Limited by its infrastructure and talent shortage, Vietnam is unable to fully cash in on the benefits offered by the Sino-US trade war.
By Joelyn Chan
Since US President Donald Trump took office in 2017, US trade relations with China has been a rollercoaster ride. Hopes of a trade deal wax and wane, exhausting investors and sending manufacturers scrambling to find ways around costly tariffs.
To bypass tariffs, Chinese firms supply components to Southeast Asia nations, who export to the US. Out of the ten ASEAN member states, Vietnam is expected to be the largest beneficiary of this trade diversion from Mainland China.
According to IHS Markit, a consultancy firm, in the period from January to September 2019, US imports from Vietnam rose by 34.8% year on year, rapidly accelerating from a modest 5.8% gain in all of 2018. During the same period, US imports from China contracted 13.4% year on year.
It is impossible to fill the shoes of the Chinese global manufacturing hub. Vietnam’s population is just 7% of China’s 1.4 billion, and it does not have the same access to skilled labour. There are, however, ample opportunities for growth.
For now, Vietnam is reaping rewards
In October 2019, Vietnam’s Prime Minister Nguyen Xuan Phuc said Vietnam’s gross domestic product (GDP) growth is expected to exceed 6.8% this year, propped up by a robust export market and access to a steady stream of foreign investment. The nation’s fastest-growing export groups to the US are computers, telephone equipment and other machinery.
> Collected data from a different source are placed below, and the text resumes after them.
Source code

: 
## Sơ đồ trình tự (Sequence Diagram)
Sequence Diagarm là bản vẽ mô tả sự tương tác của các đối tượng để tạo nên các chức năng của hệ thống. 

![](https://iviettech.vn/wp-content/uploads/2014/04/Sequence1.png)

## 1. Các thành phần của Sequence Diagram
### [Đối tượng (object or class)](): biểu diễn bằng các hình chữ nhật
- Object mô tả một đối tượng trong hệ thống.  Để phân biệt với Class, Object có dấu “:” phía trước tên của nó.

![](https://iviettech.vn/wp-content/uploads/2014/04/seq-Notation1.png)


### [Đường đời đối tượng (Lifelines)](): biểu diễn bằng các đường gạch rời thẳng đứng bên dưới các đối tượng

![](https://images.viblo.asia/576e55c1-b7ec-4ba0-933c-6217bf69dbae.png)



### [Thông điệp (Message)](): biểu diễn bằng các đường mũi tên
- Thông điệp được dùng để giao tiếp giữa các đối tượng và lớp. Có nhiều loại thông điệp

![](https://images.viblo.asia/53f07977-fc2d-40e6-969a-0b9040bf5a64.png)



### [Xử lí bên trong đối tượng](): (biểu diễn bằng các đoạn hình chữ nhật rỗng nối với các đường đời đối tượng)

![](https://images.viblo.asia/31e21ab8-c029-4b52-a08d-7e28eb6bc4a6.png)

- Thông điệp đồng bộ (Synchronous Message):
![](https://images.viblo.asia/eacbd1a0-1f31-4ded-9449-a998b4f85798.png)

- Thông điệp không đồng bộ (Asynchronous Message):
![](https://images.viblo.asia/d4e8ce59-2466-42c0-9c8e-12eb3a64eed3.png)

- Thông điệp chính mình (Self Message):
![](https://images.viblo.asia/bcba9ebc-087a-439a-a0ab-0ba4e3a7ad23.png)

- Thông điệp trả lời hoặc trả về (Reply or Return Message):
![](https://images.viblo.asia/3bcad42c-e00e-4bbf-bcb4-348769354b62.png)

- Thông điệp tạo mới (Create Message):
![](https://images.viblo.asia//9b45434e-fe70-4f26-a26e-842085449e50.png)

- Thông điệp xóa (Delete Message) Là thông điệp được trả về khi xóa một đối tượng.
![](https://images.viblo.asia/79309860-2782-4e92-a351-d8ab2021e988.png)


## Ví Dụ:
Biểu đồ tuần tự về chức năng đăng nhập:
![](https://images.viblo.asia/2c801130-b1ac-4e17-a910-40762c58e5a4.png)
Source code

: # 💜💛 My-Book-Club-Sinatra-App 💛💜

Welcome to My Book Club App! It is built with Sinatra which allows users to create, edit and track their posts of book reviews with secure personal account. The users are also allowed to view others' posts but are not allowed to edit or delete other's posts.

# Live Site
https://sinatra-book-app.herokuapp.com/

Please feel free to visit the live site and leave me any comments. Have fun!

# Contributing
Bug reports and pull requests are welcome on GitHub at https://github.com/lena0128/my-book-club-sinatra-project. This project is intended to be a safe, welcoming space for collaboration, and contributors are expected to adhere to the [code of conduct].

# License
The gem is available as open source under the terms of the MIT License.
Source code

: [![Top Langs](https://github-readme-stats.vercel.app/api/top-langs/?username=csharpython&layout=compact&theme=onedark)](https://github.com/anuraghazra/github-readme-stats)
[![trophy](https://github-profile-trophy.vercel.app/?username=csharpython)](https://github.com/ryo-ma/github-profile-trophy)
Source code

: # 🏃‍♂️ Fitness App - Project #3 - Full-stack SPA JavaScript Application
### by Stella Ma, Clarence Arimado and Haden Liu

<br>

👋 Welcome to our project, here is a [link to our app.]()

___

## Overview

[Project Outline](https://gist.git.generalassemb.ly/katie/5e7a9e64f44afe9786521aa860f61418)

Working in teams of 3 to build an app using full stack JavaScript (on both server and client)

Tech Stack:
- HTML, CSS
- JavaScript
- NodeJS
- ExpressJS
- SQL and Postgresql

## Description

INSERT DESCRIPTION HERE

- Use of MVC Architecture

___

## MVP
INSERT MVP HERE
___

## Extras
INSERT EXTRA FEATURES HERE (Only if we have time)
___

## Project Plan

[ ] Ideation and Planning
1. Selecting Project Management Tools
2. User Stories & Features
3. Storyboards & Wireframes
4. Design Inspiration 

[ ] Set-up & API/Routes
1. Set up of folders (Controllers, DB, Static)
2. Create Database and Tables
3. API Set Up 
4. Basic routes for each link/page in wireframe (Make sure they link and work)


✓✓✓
Vietnam is also capitalising on company plans to relocate low value-added manufacturing activities from China to the ASEAN region. Companies are happy to pay a hefty sum to relocate, offering a windfall to Vietnam’s industrial real estate market and driving further development. For example, Chinese acoustic components company GoerTek has ploughed US$260 million into operations to shift the production of Apple AirPods to Vietnam.
But without local talent, there will be a limit to Vietnam’s economic gains
According to recruitment firm ManpowerGroup, only 12% of Vietnam’s 57.5 million-strong workforce is highly skilled. The majority of the Vietnamese workforce still resides in rural areas and works in the agricultural sector.
Even before the trade war unfolded, Vietnam needed a larger supply of IT workers, engineers and managers. The country responded to the labour crunch by enhancing the scale and quality of its vocational education and training (VET) programs.
However, low participation from the private sector limited the effectiveness of the improved training offerings. Without insights and input from the corporate sector, the VET system has struggled to provide courses that effectively prepare workers for the workforce and equip students with the skillsets in shortest supply.
The legislative arm has also been painfully slow to adapt. It took around three years to amend the nation’s labour code to bring Vietnamese labour laws in line with international standards. With stronger labour protections and improved clarity on the responsibilities of companies, more Vietnamese may be willing to leave the agricultural sector.
Inadequate infrastructure has also dampened Vietnam’s aspirations
The export-focus of China’s foreign direct investment (FDI) into Vietnam meant greater freight volumes coming through the nation’s roads, sea and airports. According to the Vietnam Maritime Administration, more than 530 million tons of cargo was shipped through Vietnamese ports in 2018, up 20% from 2017. This amount exceeded the maximum capacity of Vietnam’s 44 seaports, which sits at 470-500 million tons per annum.
Cost aside, poorly built roads and congested ports increase transportation time and reduce efficiency.
Without severe limitations on Vietnamese infrastructure and talent, the golden opportunity afforded by the US-China trade war could have fulfilled Vietnam’s ambition of being a modern industrialised country. While the economic fruits of the trade war have been sweet; the aftertaste of missed opportunity will leave a bitter taste on the Vietnamese palate.